É o mesmo tipo de política que os países imperialistas tiveram na Líbia, quando a situação saiu do controle pela ação insurrecional dos rebeldes armados e Kadafi passou a ser um aliado incômodo. A França e a Inglaterra, seus aliados, passaram a pressionar para, enfim, abandonar o ditador e tentar interferir via CNT (Conselho Nacional de Transição) sobre os destinos da Líbia. Só que na Síria é muito mais complexo produzir algo semelhante ao que foi a zona de exclusão aérea. Então, tratam de tentar meter-se de outra forma

Tanto é assim que uma fonte diplomática ocidental disse que o plano da França, com ou sem aprovação de Damasco, poderá unir os centros civis dentro da Síria com as fronteiras da Turquia e do Líbano e a costa do Mediterrâneo. Isso permitiria, segundo eles, transportar suprimentos humanitários e remédios para a população. Para que isso seja possível, obviamente os comboios humanitários necessitarão de proteção armada, o que já se configura em uma intervenção militar na Síria. “Há duas alternativas, disse a fonte: que a comunidade internacional, a Liga Árabe e as Nações Unidas consigam fazer com que o regime aceite os corredores humanitários, mas caso contrário nós teremos de encontrar outras soluções. Nesse caso, vamos precisar de proteção armada, mas isso não significa uma intervenção militar na Síria”. Se não é uma intervenção militar direta, é uma intervenção disfarçada. Isso pode significar a presença de tropas francesas ou da ONU que, em nome de proteger a população, passariam a ter a força posicionada para, no caso de Assad ser derrubado, poder obrigar os rebeldes a se desarmar e/ou impor um controle sobre os rebeldes e a população síria. Hoje a população está enfrentando o regime, mas o imperialismo quer evitar que ela se organize em milícias que ameacem tomar o controle do país.

Exército em crise
O maior indício de que o regime sírio está passando por uma grave crise é a situação das Forças Armadas. Principal instituição do regime, o Exército sírio vem se dividindo dia após dia, com desertores rompendo e se somando às forças rebeldes que lutam contra Assad. Até agora, no entanto, a cúpula do Exército se mantém fiel a Assad e disposta a prosseguir com a repressão contra os manifestantes. “Cortaremos qualquer mão maligna que queira derramar o sangue sírio”, diz um comunicado do Exército (O Estado de S. Paulo, 26/11). No entanto, uma série de ataques contra os edifícios do governo vêm sendo protagonizados por jovens oficiais rebeldes, inclusive com o uso de foguetes e granadas. Já houve ataques militares ao regime em Damasco. No dia 16 de novembro, o centro de inteligência do exercito sírio em Harasta, subúrbio de Damasco, foi atacado. No dia seguinte, o ELS (Exército Livre da Síria) informou ter atacado o escritório do Partido Baath no norte do país. No dia 20 foi a vez de ataques ao escritório do Baath em Damasco, informação dada pelo ELS, mas não confirmada pelo CNS (Conselho Nacional Sírio). De qualquer forma, multiplicam-se as informações de que, além de haver cidades e regiões fora do controle do regime cujo ingresso para as autoridades do governo Assad só se dá de forma armada, também já há ataques nos arredores de Damasco.
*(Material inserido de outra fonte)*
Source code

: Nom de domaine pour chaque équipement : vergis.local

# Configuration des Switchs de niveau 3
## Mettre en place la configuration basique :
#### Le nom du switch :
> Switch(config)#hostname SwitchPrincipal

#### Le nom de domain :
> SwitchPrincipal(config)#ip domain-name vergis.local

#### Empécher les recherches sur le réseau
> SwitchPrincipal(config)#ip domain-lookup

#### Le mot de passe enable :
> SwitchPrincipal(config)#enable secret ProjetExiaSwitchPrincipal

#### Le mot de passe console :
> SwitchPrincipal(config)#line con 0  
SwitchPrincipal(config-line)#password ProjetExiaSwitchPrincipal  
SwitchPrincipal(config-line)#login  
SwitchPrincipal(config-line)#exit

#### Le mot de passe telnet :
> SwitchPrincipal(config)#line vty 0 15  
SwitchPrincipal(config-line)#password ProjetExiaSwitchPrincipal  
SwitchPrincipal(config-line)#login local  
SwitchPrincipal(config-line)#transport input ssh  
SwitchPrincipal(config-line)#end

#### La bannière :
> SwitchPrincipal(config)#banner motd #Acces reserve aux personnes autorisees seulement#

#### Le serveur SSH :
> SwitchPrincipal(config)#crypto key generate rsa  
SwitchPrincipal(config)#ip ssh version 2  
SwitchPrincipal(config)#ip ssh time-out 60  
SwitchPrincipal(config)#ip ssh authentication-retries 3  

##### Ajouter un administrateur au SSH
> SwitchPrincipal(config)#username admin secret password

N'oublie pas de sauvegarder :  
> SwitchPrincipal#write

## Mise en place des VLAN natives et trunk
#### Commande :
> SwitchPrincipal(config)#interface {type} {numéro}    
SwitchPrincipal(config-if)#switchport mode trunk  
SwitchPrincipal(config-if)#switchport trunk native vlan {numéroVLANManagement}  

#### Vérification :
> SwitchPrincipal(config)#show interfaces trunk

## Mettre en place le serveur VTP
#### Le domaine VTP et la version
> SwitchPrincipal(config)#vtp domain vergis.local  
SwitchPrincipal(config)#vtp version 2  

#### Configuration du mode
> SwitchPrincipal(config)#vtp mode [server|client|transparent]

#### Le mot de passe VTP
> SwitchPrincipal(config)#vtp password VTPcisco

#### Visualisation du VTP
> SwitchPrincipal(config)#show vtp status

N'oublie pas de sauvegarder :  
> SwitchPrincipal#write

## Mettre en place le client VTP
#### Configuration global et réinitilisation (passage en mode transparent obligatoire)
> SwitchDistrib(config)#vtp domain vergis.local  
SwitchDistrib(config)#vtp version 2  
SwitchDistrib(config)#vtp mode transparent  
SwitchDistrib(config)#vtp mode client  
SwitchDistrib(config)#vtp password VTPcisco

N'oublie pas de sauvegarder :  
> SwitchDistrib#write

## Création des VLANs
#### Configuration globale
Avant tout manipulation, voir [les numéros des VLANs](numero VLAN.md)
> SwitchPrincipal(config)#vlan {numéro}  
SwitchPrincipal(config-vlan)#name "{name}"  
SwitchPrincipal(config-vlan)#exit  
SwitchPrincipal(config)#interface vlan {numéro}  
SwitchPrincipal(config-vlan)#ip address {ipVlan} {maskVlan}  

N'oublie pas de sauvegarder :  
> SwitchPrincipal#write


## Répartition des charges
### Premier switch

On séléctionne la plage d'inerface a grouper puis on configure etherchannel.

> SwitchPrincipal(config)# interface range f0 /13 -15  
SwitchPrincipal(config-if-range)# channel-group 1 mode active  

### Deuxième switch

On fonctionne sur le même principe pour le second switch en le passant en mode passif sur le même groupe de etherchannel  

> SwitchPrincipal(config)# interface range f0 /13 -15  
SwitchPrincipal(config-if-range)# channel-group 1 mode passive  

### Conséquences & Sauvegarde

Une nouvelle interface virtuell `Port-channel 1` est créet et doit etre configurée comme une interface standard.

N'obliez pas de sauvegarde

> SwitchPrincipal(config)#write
As deserções no Exército – que vêm ocorrendo desde os primeiros meses da revolução na Síria – já colocaram em perigo a unidade das Forças Armadas do país, uma das maiores preocupações da Liga Árabe e do imperialismo, como ocorreu na Líbia.

A política adotada pelo regime sírio de massacrar a revolta das massas desmente a retórica de Assad. Ele quis jogar com um suposto papel anti-imperialista, mas a verdade é que, nos últimos anos, seu governo vem cumprindo um papel fundamental ao imperialismo para garantir a estabilidade na fronteira de Israel. Por isso, nos primeiros meses da revolução, o imperialismo e Israel apoiavam incondicionalmente o governo sírio e evitavam de todas as formas a sua desestabilização, que significaria, em última instância, deixar desguarnecida a importante e perigosa fronteira com Israel.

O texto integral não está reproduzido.